Samba は主にサーバとして使うものですが、
クライアントとして使えるソフトも付属しています。
smbmount を使うと UNIX 上から Windows 上のファイルシステムを SMB 経由でマウントすることも出来ますし、
smbsh
(configure 時に --with-smbwrapper を指定すると作成されます。)
を使うと Windows 上のリモートファイルがあたかも手元にあるかのようにファイルを扱うことが出来ます。
しかし、
残念ながらこれらのクライアントツールは Linux など限られた極一部の環境でしか構築することが出来ません。
最近の Samba の開発は Linux への依存度が大きいので、
特に重要ではないこれらのクライアントツールとなると、
可搬性の充実は今後も余り期待出来ないでしょう。
そういった環境依存度の少ないクライアントツールに smbclient があります。

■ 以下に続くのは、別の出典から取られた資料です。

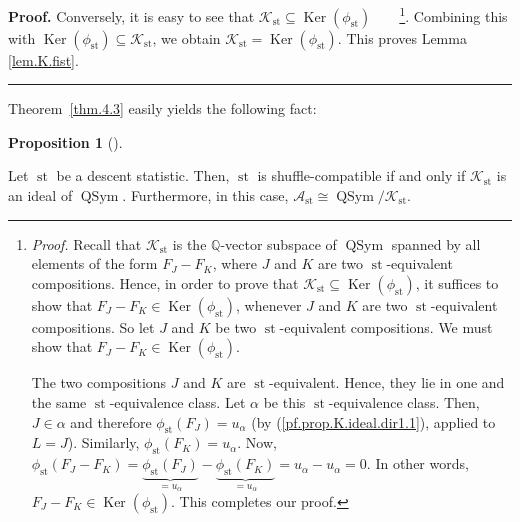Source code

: \documentclass[numbers=enddot,12pt,final,onecolumn,notitlepage]{scrartcl}%
\theoremstyle{definition}
\newtheorem{prop}[theo]{Proposition}
\newenvironment{proposition}[1][]
{\begin{prop}[#1]\begin{leftbar}}
{\end{leftbar}\end{prop}}
\newenvironment{proof}[1][Proof]{\noindent\textbf{#1.} }{\ \rule{0.5em}{0.5em}}
\newenvironment{verlong}{}{}
\begin{document}
\begin{verlong}
\begin{proof}
Conversely, it is easy to see that $\mathcal{K}_{\operatorname*{st}}%
\subseteq\operatorname*{Ker}\left(  \phi_{\operatorname*{st}}\right)
$\ \ \ \ \footnote{\textit{Proof.} Recall that $\mathcal{K}%
_{\operatorname*{st}}$ is the $\mathbb{Q}$-vector subspace of
$\operatorname*{QSym}$ spanned by all elements of the form $F_{J}-F_{K}$,
where $J$ and $K$ are two $\operatorname*{st}$-equivalent compositions. Hence,
in order to prove that $\mathcal{K}_{\operatorname*{st}}\subseteq
\operatorname*{Ker}\left(  \phi_{\operatorname*{st}}\right)  $, it suffices to
show that $F_{J}-F_{K}\in\operatorname*{Ker}\left(  \phi_{\operatorname*{st}%
}\right)  $, whenever $J$ and $K$ are two $\operatorname*{st}$-equivalent
compositions. So let $J$ and $K$ be two $\operatorname*{st}$-equivalent
compositions. We must show that $F_{J}-F_{K}\in\operatorname*{Ker}\left(
\phi_{\operatorname*{st}}\right)  $.
\par
The two compositions $J$ and $K$ are $\operatorname*{st}$-equivalent. Hence,
they lie in one and the same $\operatorname*{st}$-equivalence class. Let
$\alpha$ be this $\operatorname*{st}$-equivalence class. Then, $J\in\alpha$
and therefore $\phi_{\operatorname*{st}}\left(  F_{J}\right)  =u_{\alpha}$ (by
(\ref{pf.prop.K.ideal.dir1.1}), applied to $L=J$). Similarly, $\phi
_{\operatorname*{st}}\left(  F_{K}\right)  =u_{\alpha}$. Now, $\phi
_{\operatorname*{st}}\left(  F_{J}-F_{K}\right)  =\underbrace{\phi
_{\operatorname*{st}}\left(  F_{J}\right)  }_{=u_{\alpha}}-\underbrace{\phi
_{\operatorname*{st}}\left(  F_{K}\right)  }_{=u_{\alpha}}=u_{\alpha
}-u_{\alpha}=0$. In other words, $F_{J}-F_{K}\in\operatorname*{Ker}\left(
\phi_{\operatorname*{st}}\right)  $. This completes our proof.}. Combining
this with $\operatorname*{Ker}\left(  \phi_{\operatorname*{st}}\right)
\subseteq\mathcal{K}_{\operatorname*{st}}$, we obtain $\mathcal{K}%
_{\operatorname*{st}}=\operatorname*{Ker}\left(  \phi_{\operatorname*{st}%
}\right)  $. This proves Lemma \ref{lem.K.fist}.
\end{proof}
\end{verlong}

Theorem~\ref{thm.4.3} easily yields the following fact:

\begin{proposition}
\label{prop.K.ideal}Let $\operatorname*{st}$ be a descent statistic. Then,
$\operatorname*{st}$ is shuffle-compatible if and only if $\mathcal{K}%
_{\operatorname*{st}}$ is an ideal of $\operatorname*{QSym}$. Furthermore, in
this case, $\mathcal{A}_{\operatorname*{st}}\cong\operatorname*{QSym}%
/\mathcal{K}_{\operatorname*{st}}$.
\end{proposition}
\end{document}
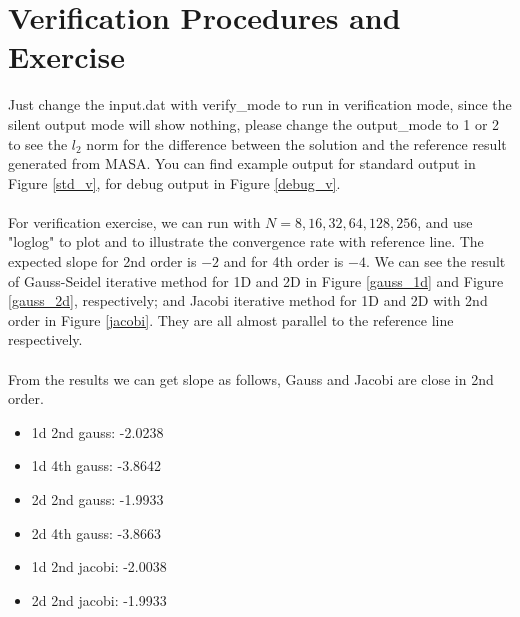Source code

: \documentclass[a4paper]{article}
\begin{document}
\section{Verification Procedures and Exercise}
Just change the input.dat with verify\_mode to run in verification mode, since the silent output mode will show nothing, please change the output\_mode to 1 or 2 to see the $l_2$ norm for the difference between the solution and the reference result generated from MASA. You can find example output for standard output in Figure \ref{std_v}, for debug output in Figure \ref{debug_v}.\\\\
For verification exercise, we can run with $N= 8, 16, 32, 64, 128, 256$, and use "loglog" to plot and to illustrate the convergence rate with reference line. The expected slope for 2nd order is $-2$ and for 4th order is $-4$. We can see the result of Gauss-Seidel iterative method for 1D and 2D in Figure \ref{gauss_1d} and Figure \ref{gauss_2d}, respectively; and Jacobi iterative method for 1D and 2D with 2nd order in Figure \ref{jacobi}. They are all almost parallel to the reference line respectively.\\\\
From the results we can get slope as follows, Gauss and Jacobi are close in 2nd order.\\
\begin{itemize}
    \item 1d 2nd gauss:  -2.0238
    \item 1d 4th gauss:  -3.8642
    \item 2d 2nd gauss:  -1.9933
    \item 2d 4th gauss:  -3.8663
    \item 1d 2nd jacobi: -2.0038
    \item 2d 2nd jacobi: -1.9933
\end{itemize}
\end{document}
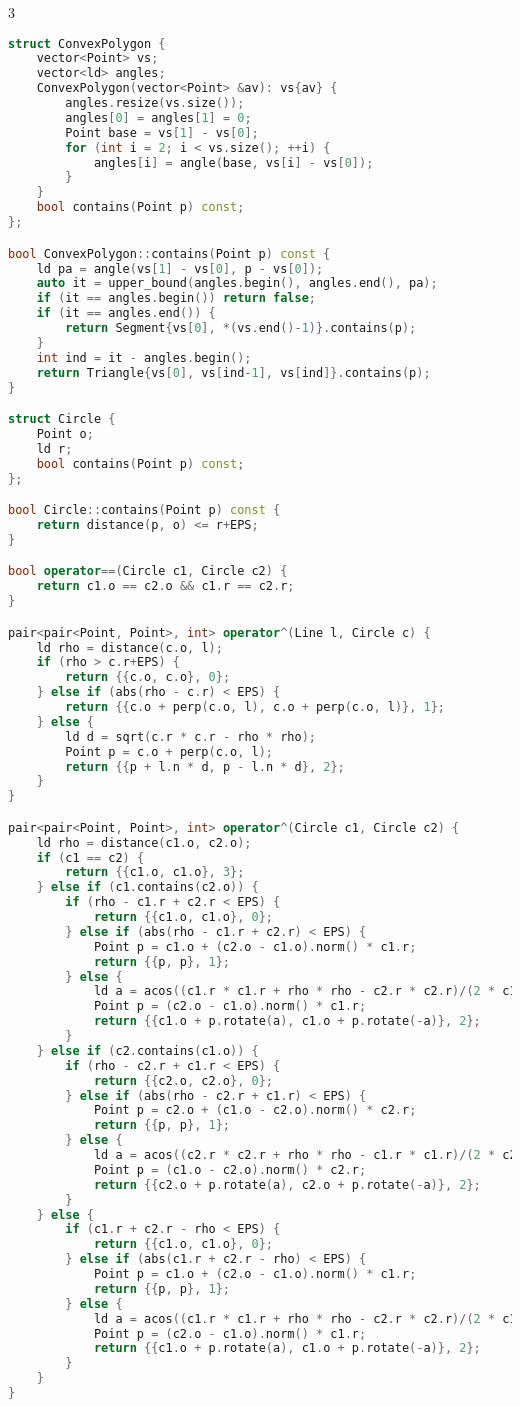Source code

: \documentclass[10pt,a4paper,landscape,twosided]{extarticle}
\begin{document}
\begin{multicols}{3}
\begin{lstlisting}[language=C++]
struct ConvexPolygon {
    vector<Point> vs;
    vector<ld> angles;
    ConvexPolygon(vector<Point> &av): vs{av} {
        angles.resize(vs.size());
        angles[0] = angles[1] = 0;
        Point base = vs[1] - vs[0];
        for (int i = 2; i < vs.size(); ++i) {
            angles[i] = angle(base, vs[i] - vs[0]);
        }
    }
    bool contains(Point p) const;
};

bool ConvexPolygon::contains(Point p) const {
    ld pa = angle(vs[1] - vs[0], p - vs[0]);
    auto it = upper_bound(angles.begin(), angles.end(), pa);
    if (it == angles.begin()) return false;
    if (it == angles.end()) {
        return Segment{vs[0], *(vs.end()-1)}.contains(p);
    }
    int ind = it - angles.begin();
    return Triangle{vs[0], vs[ind-1], vs[ind]}.contains(p);
}

struct Circle {
    Point o;
    ld r;
    bool contains(Point p) const;
};

bool Circle::contains(Point p) const {
    return distance(p, o) <= r+EPS;
}

bool operator==(Circle c1, Circle c2) {
    return c1.o == c2.o && c1.r == c2.r;
}

pair<pair<Point, Point>, int> operator^(Line l, Circle c) {
    ld rho = distance(c.o, l);
    if (rho > c.r+EPS) {
        return {{c.o, c.o}, 0};
    } else if (abs(rho - c.r) < EPS) {
        return {{c.o + perp(c.o, l), c.o + perp(c.o, l)}, 1};
    } else {
        ld d = sqrt(c.r * c.r - rho * rho);
        Point p = c.o + perp(c.o, l);
        return {{p + l.n * d, p - l.n * d}, 2};
    }
}

pair<pair<Point, Point>, int> operator^(Circle c1, Circle c2) {
    ld rho = distance(c1.o, c2.o);
    if (c1 == c2) {
        return {{c1.o, c1.o}, 3};
    } else if (c1.contains(c2.o)) {
        if (rho - c1.r + c2.r < EPS) {
            return {{c1.o, c1.o}, 0};
        } else if (abs(rho - c1.r + c2.r) < EPS) {
            Point p = c1.o + (c2.o - c1.o).norm() * c1.r;
            return {{p, p}, 1};
        } else {
            ld a = acos((c1.r * c1.r + rho * rho - c2.r * c2.r)/(2 * c1.r * rho));
            Point p = (c2.o - c1.o).norm() * c1.r;
            return {{c1.o + p.rotate(a), c1.o + p.rotate(-a)}, 2};
        }
    } else if (c2.contains(c1.o)) {
        if (rho - c2.r + c1.r < EPS) {
            return {{c2.o, c2.o}, 0};
        } else if (abs(rho - c2.r + c1.r) < EPS) {
            Point p = c2.o + (c1.o - c2.o).norm() * c2.r;
            return {{p, p}, 1};
        } else {
            ld a = acos((c2.r * c2.r + rho * rho - c1.r * c1.r)/(2 * c2.r * rho));
            Point p = (c1.o - c2.o).norm() * c2.r;
            return {{c2.o + p.rotate(a), c2.o + p.rotate(-a)}, 2};
        }
    } else {
        if (c1.r + c2.r - rho < EPS) {
            return {{c1.o, c1.o}, 0};
        } else if (abs(c1.r + c2.r - rho) < EPS) {
            Point p = c1.o + (c2.o - c1.o).norm() * c1.r;
            return {{p, p}, 1};
        } else {
            ld a = acos((c1.r * c1.r + rho * rho - c2.r * c2.r)/(2 * c1.r * rho));
            Point p = (c2.o - c1.o).norm() * c1.r;
            return {{c1.o + p.rotate(a), c1.o + p.rotate(-a)}, 2};
        }
    }
}


\end{lstlisting}
\end{multicols}
\end{document}
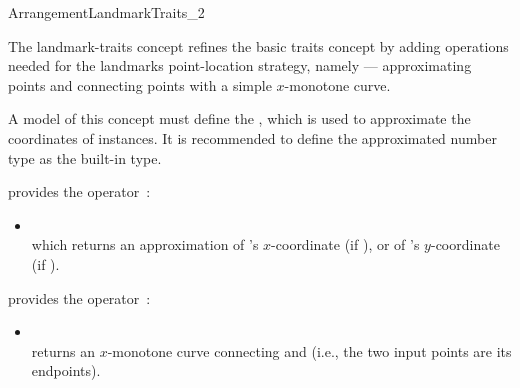 
\ccRefPageBegin

\begin{ccRefConcept}{ArrangementLandmarkTraits_2}

\ccDefinition

The landmark-traits concept refines the basic traits concept by adding
operations needed for the landmarks point-location strategy, namely ---
approximating points and connecting points with a simple $x$-monotone
curve.

A model of this concept must define the , which
is used to approximate the coordinates of  instances. It is
recommended to define the approximated number type as the built-in
 type. 

\ccRefines
{}

\ccTypes



\ccThreeToTwo

{provides the operator~:
 \begin{itemize}
 \item {} \\
 which returns an approximation of 's $x$-coordinate (if ),
 or of 's $y$-coordinate (if ).
 \end{itemize}}

{provides the operator~:
 \begin{itemize}
 \item {} \\
 returns an $x$-monotone curve connecting  and  (i.e., the
 two input points are its endpoints).
 \end{itemize}}


\end{ccRefConcept}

これは FTP のように対話的に SMB アクセスを行なうクライアントで、
smbmount と比較すると操作性では劣りますが、
ファイルの一覧や送受といった最低限のファイルアクセスを行なう機能は実装されています。
FDclone 2.03 で実装された builtin コマンド browse は、
正にそういったクライアントソフトのために開発されたもので、
文字ベースの FTP クライアントソフトをグラフィックベースのブラウザに置換えて操作性を向上させるのに似た効果を得ることが出来ます。
百聞は一見に如かず、 まずは実例を見てみましょう。 下記は browse を用いて smbclient を使う関数定義の例です。
getsamba() { SHOST=$1 browse -@ - <<'EOF' 'smbclient -L $SHOST' ......(1) -f " %f Disk%x" -i "added interface *" -i "Anonymous login successful" -i "Domain=*" -i "Sharename Type Comment" -i "Server Comment" -i "Workgroup Master" -i "---------*" -i "*Printer*" -i "*IPC*" -i "*$ * Disk*" -i "" -e "tree connect failed: *" -e "session setup failed: *" -e "Connection to * failed" -p "SSHARE=$1; SPATH=" 'smbclient //$SHOST/$SSHARE -c "cd $SPATH; dir"' ......(2) -f " %30f%7a %s %x %m %d %t %y" -i "added interface *" -i "Anonymous login successful" -i "Domain=*" -i "Current directory is*" -i "* blocks of size * blocks available" -i "" -e "tree connect failed: *" -e "session setup failed: *" -e "Connection to * failed" -p 'SPATH=$1; while [ "$#" -gt 2 ]; do shift; SPATH=$1/$SPATH; done' -d loop 'smbclient //$SHOST/$SSHARE -c "get $SPATH ./${SPATH##*/}"' ......(3) EOF } |
(1) の smbclient は SMB サーバの共有一覧を取得しています。
この出力には無駄な情報が多いので -i オプションの山になっていますが、
必要な行だけを抽出した結果、
共有名一覧ブラウザが構築されます。
まずはこの一覧の中からアクセスしたい共有名を選択して下さい。
(2) の smbclient は指定された共有の各ディレクトリ一覧を取得しています。
出力の中からファイル属性情報を読み出し、
一覧の中の各ファイルがディレクトリなのか否かを判断します。
ディレクトリを選択すると選択されたディレクトリに対して再びディレクトリ一覧ブラウザを起動します。
ファイルを選択するとファイルのコピーを行ないます。
(3) の smbclient は SMB サーバから指定されたファイルをローカルにコピーしてきます。
先にコピー先のディレクトリを聞いて来ますので適当なディレクトリ名を入力すると、
ローカルの指定ディレクトリにファイルをコピーします。
コピー後は再びディレクトリ一覧ブラウザに戻ります。
ローカルマシン上で nmbd が稼動している場合は、 この nmbd に問い合わせればそのワークグループ内のブラウズリストが入手出来る筈なので、 それを使って (1) の更に一段前に SMB サーバ一覧ブラウザを構築することも可能になるとは思うのですが、 残念ながら現行の Samba の枠組の中ではそういう問い合わせに応じる機能は実装されてはいなさそうです。